Sri Mulyani Ungkap Konsekuensi Perubahan Iklim ke Ekonomi, Simak Nih

JAKARTA – Menteri Keuangan (Menkeu) Sri Mulyani Indrawati menyebutkan berdasarkan sebuah studi, inovasi iklim dapat menyebabkan penurunan Barang Domestik Bruto (PDB) hingga 10 persen pada 2025 mendatang. Menurutnya, nomor itu amatlah besar jikalau meninjau kondisi yang tersebut penuh dengan ketidakpastian seperti ini.
“Ini (penurunan) cukup besar, 10 persen dari PDB. Setiap kali kita berjuang meningkatkan Pendapatan Domestik Bruto sebesar tiga persen, seperti tahun 2024 dan juga 2025 ini, dibutuhkan usaha yang dimaksud sangat besar, teristimewa dengan banyaknya risiko negatif seperti ini (perubahan iklim),” jelasnya pada International Sustainability Pertemuan (ISF) 2024 di dalam Jakarta, hari terakhir pekan (6/92024).
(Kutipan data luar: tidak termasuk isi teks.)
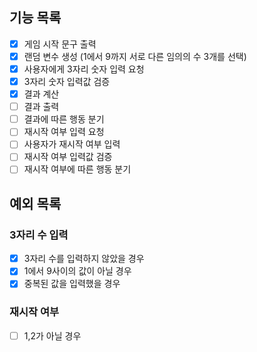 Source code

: ## 기능 목록

- [x] 게임 시작 문구 출력
- [x] 랜덤 변수 생성 (1에서 9까지 서로 다른 임의의 수 3개를 선택)
- [x] 사용자에게 3자리 숫자 입력 요청
- [x] 3자리 숫자 입력값 검증
- [x] 결과 계산
- [ ] 결과 출력
- [ ] 결과에 따른 행동 분기
- [ ] 재시작 여부 입력 요청
- [ ] 사용자가 재시작 여부 입력
- [ ] 재시작 여부 입력값 검증
- [ ] 재시작 여부에 따른 행동 분기

## 예외 목록

### 3자리 수 입력

- [x] 3자리 수를 입력하지 않았을 경우
- [x] 1에서 9사이의 값이 아닐 경우
- [x] 중복된 값을 입력했을 경우

### 재시작 여부

- [ ] 1,2가 아닐 경우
Menkeu menuturkan, kehilangan 10 persen Pendapatan Domestik Bruto itu akan memberikan konsekuensi yang digunakan bukan semata-mata mempengaruhi ekonomi. Namun juga pada upaya mengatasi kemiskinan hingga penciptaan lapangan kerja, khususnya bagi generasi muda.
Selain itu, lanjut Menkeu, kenaikan suhu global yang menyebabkan meningkatnya tingkat kejadian bencana alam juga dapat merusak infrastruktur yang digunakan telah dilakukan dibangun. Sehingga pada akhirnya akan menjadi sia-sia lalu memakan biaya yang tersebut sangat besar.
Perubahan iklim juga dapat memicu ketidakstabilan sosial-politik. Grup penduduk miskin cenderung menjadi pihak yang tersebut paling terdampak. Hal ini dapat memperlebar kesenjangan sosial dan juga meningkatkan ketegangan politik.
“Jadi, kita memahami bahwa pembaharuan iklim perlu segera ditangani. ASEAN, di hal ini, sebagai suatu kawasan yang mempunyai peningkatan kegiatan ekonomi sekaligus ketahanan, tetapi bukan terlepas dari ancaman inovasi iklim serta geopolitik,” terang Menkeu.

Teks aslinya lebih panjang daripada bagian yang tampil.